ASSIGNMENT:
Only the lines from the top of the listing below to the line that has "mathematical notation. Where" should be echoed, with both ends kept and pictures left out.

DATA EXTRACTS:
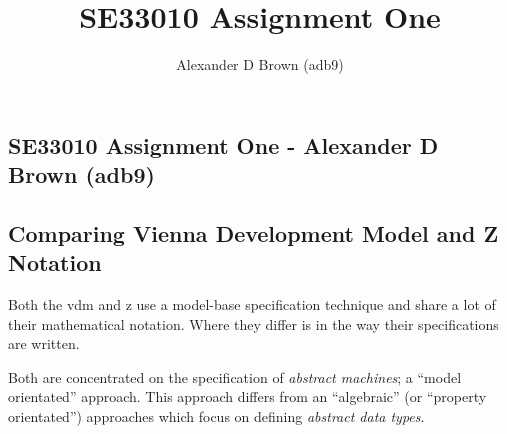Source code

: \documentclass[a4paper, 10pt, notitlepage]{article}
\title{SE33010 Assignment One}
\author{Alexander D Brown (adb9)}
\begin{document}
\begin{centering}
\section*{SE33010 Assignment One - Alexander D Brown (adb9)}
\subsection*{Comparing Vienna Development Model and Z Notation}
\end{centering}

Both the \gls{vdm} and \gls{z} use a model-base specification technique and share a lot of their 
mathematical notation. Where they differ is in the way their specifications are written.

Both are concentrated on the specification of \textit{abstract machines}; a ``model orientated'' 
approach. This approach differs from an ``algebraic'' (or ``property orientated'') approaches
which focus on defining \textit{abstract data types}\cite{Hayes93vdmz}.



\end{document}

WRITTEN RESPONSE:
Source code

: \documentclass[a4paper, 10pt, notitlepage]{article}
\title{SE33010 Assignment One}
\author{Alexander D Brown (adb9)}
\begin{document}
\begin{centering}
\section*{SE33010 Assignment One - Alexander D Brown (adb9)}
\subsection*{Comparing Vienna Development Model and Z Notation}
\end{centering}

Both the \gls{vdm} and \gls{z} use a model-base specification technique and share a lot of their 
mathematical notation. Where they differ is in the way their specifications are written.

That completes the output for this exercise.